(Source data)
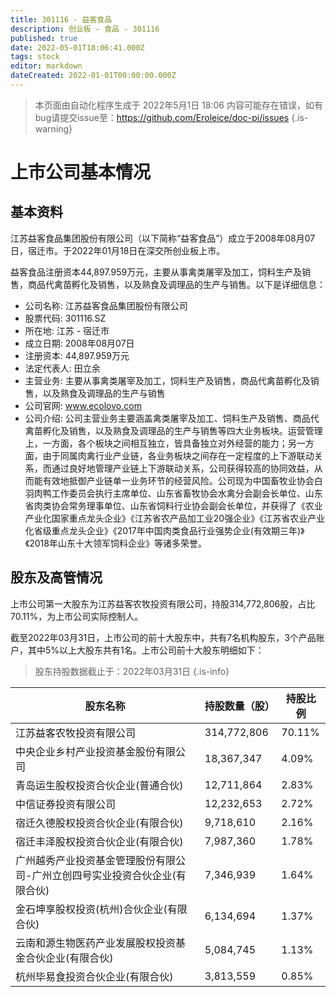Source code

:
 ```yaml
---
title: 301116 - 益客食品
description: 创业板 - 食品 - 301116
published: true
date: 2022-05-01T18:06:41.000Z
tags: stock
editor: markdown
dateCreated: 2022-01-01T00:00:00.000Z
---
```


> 本页面由自动化程序生成于 2022年5月1日 18:06
> 内容可能存在错误，如有bug请提交issue至：https://github.com/Eroleice/doc-pi/issues
{.is-warning}

# 上市公司基本情况

## 基本资料

江苏益客食品集团股份有限公司（以下简称“益客食品”）成立于2008年08月07日，宿迁市。于2022年01月18日在深交所创业板上市。

益客食品注册资本44,897.959万元，主要从事禽类屠宰及加工，饲料生产及销售，商品代禽苗孵化及销售，以及熟食及调理品的生产与销售。以下是详细信息：

- 公司名称: 江苏益客食品集团股份有限公司
- 股票代码: 301116.SZ
- 所在地: 江苏 - 宿迁市
- 成立日期: 2008年08月07日
- 注册资本: 44,897.959万元
- 法定代表人: 田立余
- 主营业务: 主要从事禽类屠宰及加工，饲料生产及销售，商品代禽苗孵化及销售，以及熟食及调理品的生产与销售
- 公司官网: www.ecolovo.com
- 公司介绍: 公司主营业务主要涵盖禽类屠宰及加工、饲料生产及销售、商品代禽苗孵化及销售，以及熟食及调理品的生产与销售等四大业务板块。运营管理上，一方面，各个板块之间相互独立，皆具备独立对外经营的能力；另一方面，由于同属肉禽行业产业链，各业务板块之间存在一定程度的上下游联动关系，而通过良好地管理产业链上下游联动关系，公司获得较高的协同效益，从而能有效地抵御产业链单一业务环节的经营风险。公司现为中国畜牧业协会白羽肉鸭工作委员会执行主席单位、山东省畜牧协会水禽分会副会长单位、山东省肉类协会常务理事单位、山东省饲料行业协会副会长单位，并获得了《农业产业化国家重点龙头企业》《江苏省农产品加工业20强企业》《江苏省农业产业化省级重点龙头企业》《2017年中国肉类食品行业强势企业(有效期三年)》《2018年山东十大领军饲料企业》等诸多荣誉。


## 股东及高管情况

上市公司第一大股东为江苏益客农牧投资有限公司，持股314,772,806股，占比70.11%，为上市公司实际控制人。

截至2022年03月31日，上市公司的前十大股东中，共有7名机构股东，3个产品账户，其中5%以上大股东共有1名。上市公司前十大股东明细如下：

> 股东持股数据截止于：2022年03月31日
{.is-info}

| 股东名称 | 持股数量（股） | 持股比例 |
| --- | --- | --- |
| 江苏益客农牧投资有限公司 | 314,772,806 | 70.11% |
| 中央企业乡村产业投资基金股份有限公司 | 18,367,347 | 4.09% |
| 青岛运生股权投资合伙企业(普通合伙) | 12,711,864 | 2.83% |
| 中信证券投资有限公司 | 12,232,653 | 2.72% |
| 宿迁久德股权投资合伙企业(有限合伙) | 9,718,610 | 2.16% |
| 宿迁丰泽股权投资合伙企业(有限合伙) | 7,987,360 | 1.78% |
| 广州越秀产业投资基金管理股份有限公司-广州立创四号实业投资合伙企业(有限合伙) | 7,346,939 | 1.64% |
| 金石坤享股权投资(杭州)合伙企业(有限合伙) | 6,134,694 | 1.37% |
| 云南和源生物医药产业发展股权投资基金合伙企业(有限合伙) | 5,084,745 | 1.13% |
| 杭州毕易食投资合伙企业(有限合伙) | 3,813,559 | 0.85% |




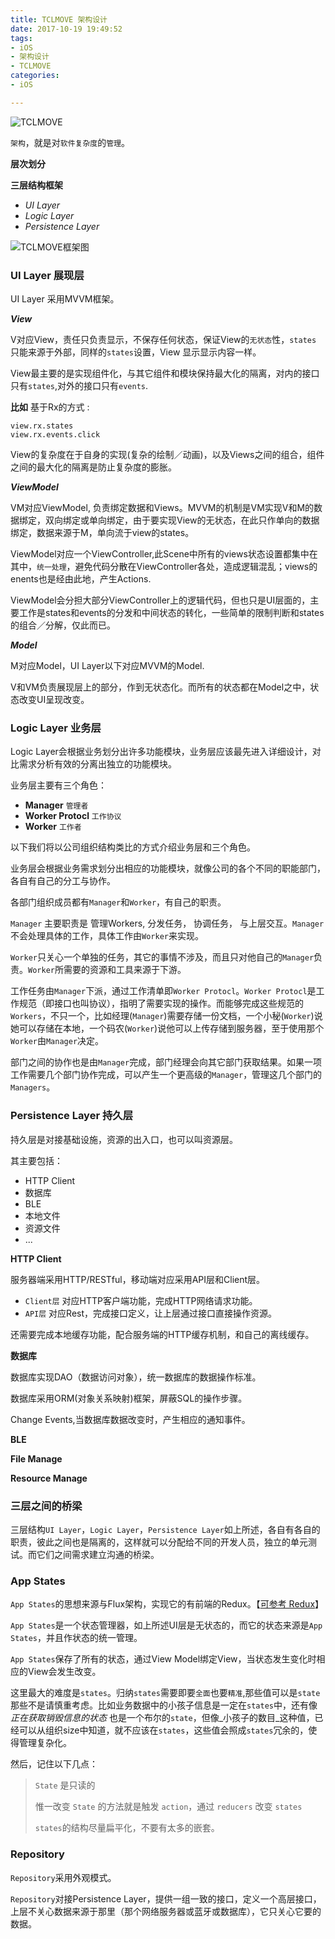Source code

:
 ```yaml
---
title: TCLMOVE 架构设计
date: 2017-10-19 19:49:52
tags:
- iOS
- 架构设计
- TCLMOVE
categories:
- iOS

---
```


![TCLMOVE](http://oxwfu3w0v.bkt.clouddn.com/2017/10/20/tclmove1.png)

`架构`，就是对`软件复杂度`的`管理`。

<!-- more -->

**层次划分**

**三层结构框架**

* *UI Layer*
* *Logic Layer*
* *Persistence Layer*

![TCLMOVE框架图](http://oxwfu3w0v.bkt.clouddn.com/2017/10/18/mt30_tclmove_ios.svg)

### UI Layer 展现层

UI Layer 采用MVVM框架。

***View***

V对应View，责任只负责显示，不保存任何状态，保证View的`无状态`性，`states` 只能来源于外部，同样的`states`设置，View 显示显示内容一样。

View最主要的是实现组件化，与其它组件和模块保持最大化的隔离，对内的接口只有`states`,对外的接口只有`events`.

**比如** 基于Rx的方式 :

```
view.rx.states
view.rx.events.click
```

View的复杂度在于自身的实现(复杂的绘制／动画)，以及Views之间的组合，组件之间的最大化的隔离是防止复杂度的膨胀。

***ViewModel***

VM对应ViewModel, 负责绑定数据和Views。MVVM的机制是VM实现V和M的数据绑定，双向绑定或单向绑定，由于要实现View的无状态，在此只作单向的数据绑定，数据来源于M，单向流于view的states。

ViewModel对应一个ViewController,此Scene中所有的views状态设置都集中在其中，`统一处理`，避免代码分散在ViewController各处，造成逻辑混乱；views的enents也是经由此地，产生Actions.

ViewModel会分担大部分ViewController上的逻辑代码，但也只是UI层面的，主要工作是states和events的分发和中间状态的转化，一些简单的限制判断和states的组合／分解，仅此而已。

***Model***

M对应Model，UI Layer以下对应MVVM的Model.

V和VM负责展现层上的部分，作到无状态化。而所有的状态都在Model之中，状态改变UI呈现改变。


### Logic Layer 业务层

Logic Layer会根据业务划分出许多功能模块，业务层应该最先进入详细设计，对比需求分析有效的分离出独立的功能模块。

业务层主要有三个角色：

* **Manager** `管理者`
* **Worker Protocl** `工作协议`
* **Worker** `工作者`

以下我们将以公司组织结构类比的方式介绍业务层和三个角色。

业务层会根据业务需求划分出相应的功能模块，就像公司的各个不同的职能部门，各自有自己的分工与协作。

各部门组织成员都有`Manager`和`Worker`，有自己的职责。

`Manager` 主要职责是 管理Workers, 分发任务， 协调任务， 与上层交互。`Manager` 不会处理具体的工作，具体工作由`Worker`来实现。

`Worker`只关心一个单独的任务，其它的事情不涉及，而且只对他自己的`Manager`负责。`Worker`所需要的资源和工具来源于下游。

工作任务由`Manager`下派，通过工作清单即`Worker Protocl`。`Worker Protocl`是工作规范（即接口也叫协议），指明了需要实现的操作。而能够完成这些规范的`Workers`，不只一个，比如经理(`Manager`)需要存储一份文档，一个小秘(`Worker`)说她可以存储在本地，一个码农(`Worker`)说他可以上传存储到服务器，至于使用那个`Worker`由`Manager`决定。

部门之间的协作也是由`Manager`完成，部门经理会向其它部门获取结果。如果一项工作需要几个部门协作完成，可以产生一个更高级的`Manager`，管理这几个部门的`Managers`。

### Persistence Layer 持久层

持久层是对接基础设施，资源的出入口，也可以叫资源层。

其主要包括：

* HTTP Client
* 数据库
* BLE
* 本地文件
* 资源文件
* ...

**HTTP Client**

服务器端采用HTTP/RESTful，移动端对应采用API层和Client层。

* `Client层` 对应HTTP客户端功能，完成HTTP网络请求功能。
* `API层` 对应Rest，完成接口定义，让上层通过接口直接操作资源。

还需要完成本地缓存功能，配合服务端的HTTP缓存机制，和自己的离线缓存。

**数据库**

数据库实现DAO（数据访问对象），统一数据库的数据操作标准。

数据库采用ORM(对象关系映射)框架，屏蔽SQL的操作步骤。

Change Events,当数据库数据改变时，产生相应的通知事件。

**BLE**

**File Manage**

**Resource Manage**

### 三层之间的桥梁

三层结构`UI Layer`，`Logic Layer`，`Persistence Layer`如上所述，各自有各自的职责，彼此之间也是隔离的，这样就可以分配给不同的开发人员，独立的单元测试。而它们之间需求建立沟通的桥梁。

### App States

`App States`的思想来源与Flux架构，实现它的有前端的Redux。【[可参考 Redux](http://www.redux.org.cn)】

`App States`是一个状态管理器，如上所述UI层是无状态的，而它的状态来源是`App States`，并且作状态的统一管理。

`App States`保存了所有的状态，通过View Model绑定View，当状态发生变化时相应的View会发生改变。

这里最大的难度是`states`。归纳`states`需要即要`全面`也要`精准`,那些值可以是`state`那些不是请慎重考虑。比如业务数据中的小孩子信息是一定在`states`中，还有像 _正在获取销毁信息的状态_ 也是一个布尔的`state`，但像_小孩子的数目_这种值，已经可以从组织size中知道，就不应该在`states`，这些值会照成`states`冗余的，使得管理复杂化。

然后，记住以下几点：
> `State` 是只读的
>
> 惟一改变 `State` 的方法就是触发 `action`，通过 `reducers` 改变 `states`
>
> `states`的结构尽量扁平化，不要有太多的嵌套。
>

### Repository

`Repository`采用外观模式。

`Repository`对接Persistence Layer，提供一组一致的接口，定义一个高层接口，上层不关心数据来源于那里（那个网络服务器或蓝牙或数据库），它只关心它要的数据。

Exercise requirements
Scan the data above and state how many of its lines contain the string "Manager", with no other content.

Your solution
6